Monkey Throwing Darts

Is a Portfolio of Individual Dividend-Paying Stocks Better Than an Index Portfolio?

Monkey Throwing Darts

Question: Rather than investing in a portfolio of index funds, would I not be better off by simply assembling a collection of well-known individual stocks that have a history of increasing their dividends? What would the IFA risk and return chart look like for the 25 best current dividend paying stocks over 5, 10, 15, 20 years?

Answer: There is an enormous problem with assembling a portfolio of individual stocks based on a characteristic (such as increasing dividends) that you see today and then assuming that any historical alpha (return above a risk-appropriate benchmark) would persist into the future. Namely, you are making the assumption that you would have chosen the exact same stocks at the beginning of the period. Not only would some of today’s stocks not been chosen say twenty years ago based on the dividend criteria, but there would have been other stocks that you would have chosen that did not deliver positive alpha, to put it mildly. We can think about this as an example of survivorship bias, which makes the average historical returns of active managers look higher than what they truly are because the ones that fail are excluded.

At this point, it may help to look at some specific examples. Twenty years ago, a blue chip portfolio of dividend paying stocks likely would have included General Motors, and if you recall from the 2009 bankruptcy, GM’s common shareholders were completely wiped out. Investors who reinvested their dividends through GM’s DRIP got a minus 100% (total loss) return on their investment. Seven years ago, General Electric was widely considered to be among the “best” dividend-paying stocks, but in 2009, it slashed its dividend by 67% after its share price dropped by 56% in 2008. Thus, it would not be included in a portfolio that would be assembled today. From the opposite prospective, Apple is now considered a solid dividend-paying stock, and its very high historical return would substantially boost the historical return of a portfolio that includes it. However, twenty years ago, Apple was paying no dividend, so it would not have been included in a model portfolio.
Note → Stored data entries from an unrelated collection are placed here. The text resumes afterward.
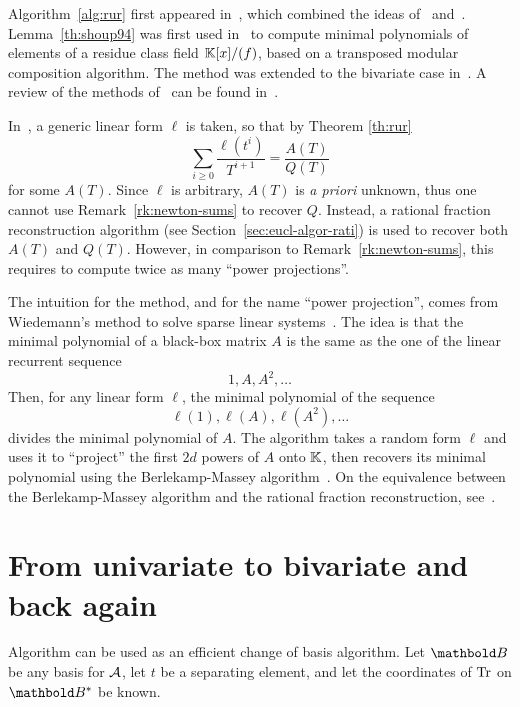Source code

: \begin{remark}
  \label{rk:shoups-algorithm-1}
    Algorithm~\ref{alg:rur}
  first appeared in~\cite{bostan+salvy+schost03}, which combined the
  ideas of~\cite{rouiller99}
  and~\cite{shoup94,shoup95,shoup99}. Lemma~\ref{th:shoup94} was first
  used in~\cite{shoup94} to compute minimal polynomials of elements of
  a residue class field $\mathbb{K}[x]/(f)$, based on a transposed modular
  composition algorithm. The method was extended to the bivariate case
  in~\cite{shoup99}. A review of the methods
  of~\cite{shoup94,shoup95,shoup99} can be found
  in~\cite[$\S$6]{Ka2K}.

  In~\cite{shoup94,shoup99}, a generic linear form $\ell$ is taken, so
  that by Theorem \ref{th:rur}
  \[\sum_{i\ge0}\frac{\ell(t^i)}{T^{i+1}}=\frac{A(T)}{Q(T)}\]
  for some $A(T)$. Since $\ell$ is arbitrary, $A(T)$ is \emph{a
    priori} unknown, thus one cannot use Remark~\ref{rk:newton-sums}
  to recover $Q$. Instead, a rational fraction reconstruction
  algorithm (see Section~\ref{sec:eucl-algor-rati}) is used to recover
  both $A(T)$ and $Q(T)$. However, in comparison to
  Remark~\ref{rk:newton-sums}, this requires to compute twice as many
  ``power projections''.
  
  The intuition for the method, and for the name ``power projection'',
  comes from Wiedemann's method to solve sparse linear
  systems~\cite{wiedemann:sparse}. The idea is that the minimal
  polynomial of a black-box matrix $A$ is the same as the one of the
  linear recurrent sequence
  \[1,A,A^2,\ldots\] 
  Then, for any linear form $\ell$, the minimal polynomial of the sequence
  \[\ell(1),\ell(A),\ell(A^2),\ldots\]
  divides the minimal polynomial of $A$. The algorithm takes a random
  form $\ell$ and uses it to ``project'' the first $2d$ powers of $A$
  onto $\mathbb{K}$, then recovers its minimal polynomial using the
  Berlekamp-Massey algorithm~\cite{massey69}. On the equivalence
  between the Berlekamp-Massey algorithm and the rational fraction
  reconstruction, see~\cite{dornstetter87}.
\end{remark}


\section{From univariate to bivariate and back again}
\label{sec:from-univ-bivar}

Algorithm  can be used as an efficient change of basis
algorithm. Let $\basis{B}$ be any basis for $\mathcal{A}$, let $t$ be a
separating element, and let the coordinates of $\operatorname{Tr}$ on
$\dual{\basis{B}}$ be known.

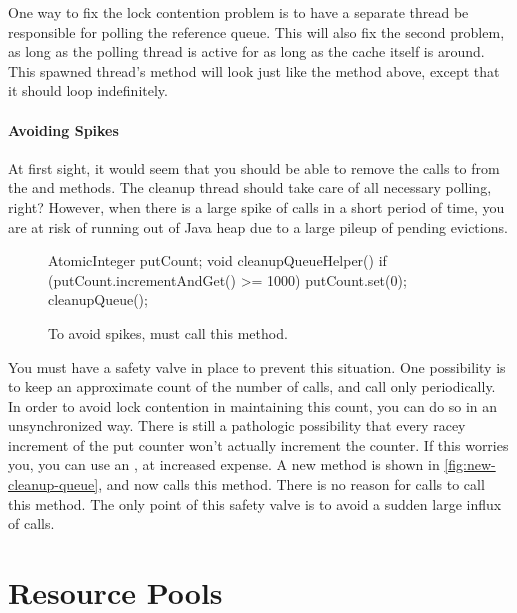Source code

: One way to fix the lock contention problem is to have a separate thread be
responsible for polling the reference queue. This will also fix the second
problem, as long as the polling thread is active for as long as the cache itself
is around. This spawned thread's  method will look just like the
 method above, except that it should loop indefinitely.

\paragraph{Avoiding Spikes}
At first sight, it would seem that you should be able to remove the calls to
 from the  and  methods. The cleanup
thread should take care of all necessary polling, right? However, when there is
a large spike of  calls in a short period of time, you are at risk of
running out of Java heap due to a large pileup of pending evictions.

\begin{wrapfigure}{r}{0.4\textwidth}
\centering
\begin{framedlisting}
AtomicInteger putCount;
void cleanupQueueHelper() {
  if (putCount.incrementAndGet() >= 1000) {
    putCount.set(0);
    cleanupQueue();
  }
}
\end{framedlisting}
\caption{To avoid spikes,  must call this method.}
\label{fig:new-cleanup-queue}
\end{wrapfigure}
You must have a safety valve in place to prevent this situation. One possibility
is to keep an approximate count of the number of  calls, and call
 only periodically. In order to avoid lock contention in
maintaining this count, you can do so in an unsynchronized way. There is still a
pathologic possibility that every racey increment of the put counter won't
actually increment the counter. If this worries you, you can use an
, at increased expense. A new 
method is shown in \autoref{fig:new-cleanup-queue}, and  now calls
this method. There is no reason for  calls to call this method. The
only point of this safety valve is to avoid a sudden large influx of  calls.



\section{Resource Pools}
\label{sec:resource-pools}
The example of Apple highlights a common misconception among investors concerning dividends. While many investors believe that they will get a higher return because their companies will pay them dividends, the reality is that companies pay dividends when they are profitable, and it is their profitability that drives their returns. In other words, these investors are putting the cart before the horse. They are also missing out on companies that will have high returns with little or no dividend. Investors who own these companies (or rather index funds that own these companies) can create their own dividends by selling shares, as discussed in the video below:

If we really wanted to get an accurate assessment of how a stock picking strategy focused on dividend-paying stocks has fared, we would need a low-cost mutual fund that has consistently applied this strategy for at least twenty years. Fortunately, we have such a fund, the Vanguard Dividend Growth Fund (VDIGX), which currently owns 52 well-known companies that pay a good dividend and have a history of increasing it. Its expense ratio is only 0.29%, and it has a low turnover of 11%. Thus, we have chosen this fund as a proxy for a dividend-paying stock picking strategy. The charts below show how this fund fared for 5, 10, 15, and 20 years.

Compared to globally diversified portfolios of index funds tilted towards small cap and value stocks (the IFA Index Portfolios), this fund held its own for the five and ten year periods. Unfortunately, these periods are too short to draw any definitive conclusions from. When we go the twenty year period, VDIGX underperformed an IFA Index Portfolio of the same risk by about 1% per year. While this may not seem like much, the impact on the growth of wealth over such a long period can be substantial. Specifically, while $1 million would have grown to $4.3 million with VDIGX, it would have grown to $5.2 million with Index Portfolio 72. Please note that we are not claiming that the twenty year period is statistically significant.

When we dig a little bit deeper into the holdings of VDIGX, we see that it is overweight in consumer staples and pharmaceuticals. While there is nothing wrong with owning those companies, investors should expect that there will be time periods when being overweight in those sectors will cause them to lag the overall market.

To summarize, while owning a portfolio of dividend-paying stocks can provide the psychological satisfaction of an income that is expected to increase over time, it is not an optimal way to capture the long-term returns offered by various risk dimensions of the market.